Documentation
Groups
Groups let you manage access for multiple users at once. Instead of granting each user access to a repository individually, you grant the group and then add members to it. New members pick up all group grants immediately; removed members lose them.
Creating a group
/groups add <name>
Example:
/groups add backend-team
Expected output:
created group 'backend-team'
Group names should be descriptive and lowercase. There are no strict naming rules enforced, but consistent conventions help when managing many groups.
Adding a user to a group
/groups assign <group> <login>
Example:
/groups assign backend-team alice
/groups assign backend-team bob
Expected output:
added 'alice' to group 'backend-team'
added 'bob' to group 'backend-team'
Both the user and the group are updated immediately. The user inherits all grants the group currently holds, and any future grants added to the group also apply to them.
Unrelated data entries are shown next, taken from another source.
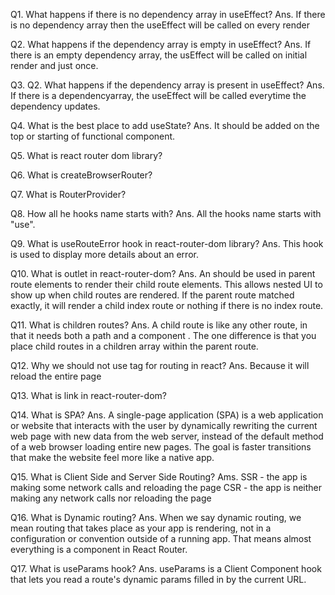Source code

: Q1. What happens if there is no dependency array in useEffect?
Ans. If there is no dependency array then the useEffect will be called on every render

Q2. What happens if the dependency array is empty in useEffect?
Ans. If there is an empty dependency array, the usEffect will be called on initial render and just once.

Q3. Q2. What happens if the dependency array is present in useEffect?
Ans. If there is a dependencyarray, the useEffect will be called everytime the dependency updates.

Q4. What is the best place to add useState?
Ans. It should be added on the top or starting of functional component.

Q5. What is react router dom library?

Q6. What is createBrowserRouter?

Q7. What is RouterProvider?

Q8. How all he hooks name starts with?
Ans. All the hooks name starts with "use".

Q9. What is useRouteError hook in react-router-dom library?
Ans. This hook is used to display more details about an error.

Q10. What is outlet in react-router-dom?
Ans. An <Outlet> should be used in parent route elements to render their child route elements. This allows nested UI to show up when child routes are rendered. If the parent route matched exactly, it will render a child index route or nothing if there is no index route.

Q11. What is children routes?
Ans. A child route is like any other route, in that it needs both a path and a component . The one difference is that you place child routes in a children array within the parent route.

Q12. Why we should not use <a> tag for routing in react?
Ans. Because it will reload the entire page

Q13. What is link in react-router-dom?

Q14. What is SPA?
Ans. A single-page application (SPA) is a web application or website that interacts with the user by dynamically rewriting the current web page with new data from the web server, instead of the default method of a web browser loading entire new pages. The goal is faster transitions that make the website feel more like a native app.

Q15. What is Client Side and Server Side Routing?
Ams. SSR - the app is making some network calls and reloading the page
     CSR - the app is neither making any network calls nor reloading the page 

Q16. What is Dynamic routing?
Ans. When we say dynamic routing, we mean routing that takes place as your app is rendering, not in a configuration or convention outside of a running app. That means almost everything is a component in React Router.

Q17. What is useParams hook?
Ans. useParams is a Client Component hook that lets you read a route's dynamic params filled in by the current URL.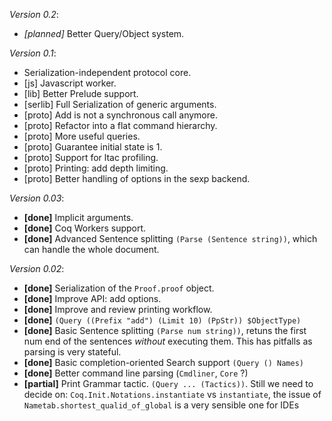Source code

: _Version 0.2_:

 * _[planned]_ Better Query/Object system.

_Version 0.1_:

 * Serialization-independent protocol core.
 * [js] Javascript worker.
 * [lib] Better Prelude support.
 * [serlib] Full Serialization of generic arguments.
 * [proto] Add is not a synchronous call anymore.
 * [proto] Refactor into a flat command hierarchy.
 * [proto] More useful queries.
 * [proto] Guarantee initial state is 1.
 * [proto] Support for ltac profiling.
 * [proto] Printing: add depth limiting.
 * [proto] Better handling of options in the sexp backend.

_Version 0.03_:

 * **[done]** Implicit arguments.
 * **[done]** Coq Workers support.
 * **[done]** Advanced Sentence splitting `(Parse (Sentence string))`, which can handle the whole document.

_Version 0.02_:

 * **[done]** Serialization of the `Proof.proof` object.
 * **[done]** Improve API: add options.
 * **[done]** Improve and review printing workflow.
 * **[done]** `(Query ((Prefix "add") (Limit 10) (PpStr)) $ObjectType)`
 * **[done]** Basic Sentence splitting `(Parse num string))`, retuns the first num end of the sentences _without_ executing them.
              This has pitfalls as parsing is very stateful.
 * **[done]** Basic completion-oriented Search support `(Query () Names)`
 * **[done]** Better command line parsing (`Cmdliner`, `Core` ?)
 * **[partial]** Print Grammar tactic. `(Query ... (Tactics))`.
   Still we need to decide on:
   `Coq.Init.Notations.instantiate` vs `instantiate`, the issue of
   `Nametab.shortest_qualid_of_global` is a very sensible one for IDEs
A user can be a member of multiple groups. Their effective access is the union of all grants across their individual grants and every group they belong to.
Granting access to a group
/groups grant <group> <path> <role>
Example — give the whole team write access to two repositories:
/groups grant backend-team */git/api-service writer
/groups grant backend-team */git/shared-lib writer
The path and role work identically to /users grant. See Git access control and grants for the full path and wildcard reference.
Every member of backend-team — including any users added to the group in the future — can now push to both repositories.
Listing groups
/groups list
Expected output shape:
backend-team members: [alice, bob]
grant: */git/api-service writer
grant: */git/shared-lib writer
readers members: [carol]
grant: */git/* reader
Each group shows its members and all grants currently attached to it.
Revoking a group grant
/groups revoke <group> <path>
Example:
/groups revoke backend-team */git/shared-lib
This removes the group's grant on that path. Individual user grants on the same path are not affected. Members who had access through this group grant, and no other matching grant, immediately lose access.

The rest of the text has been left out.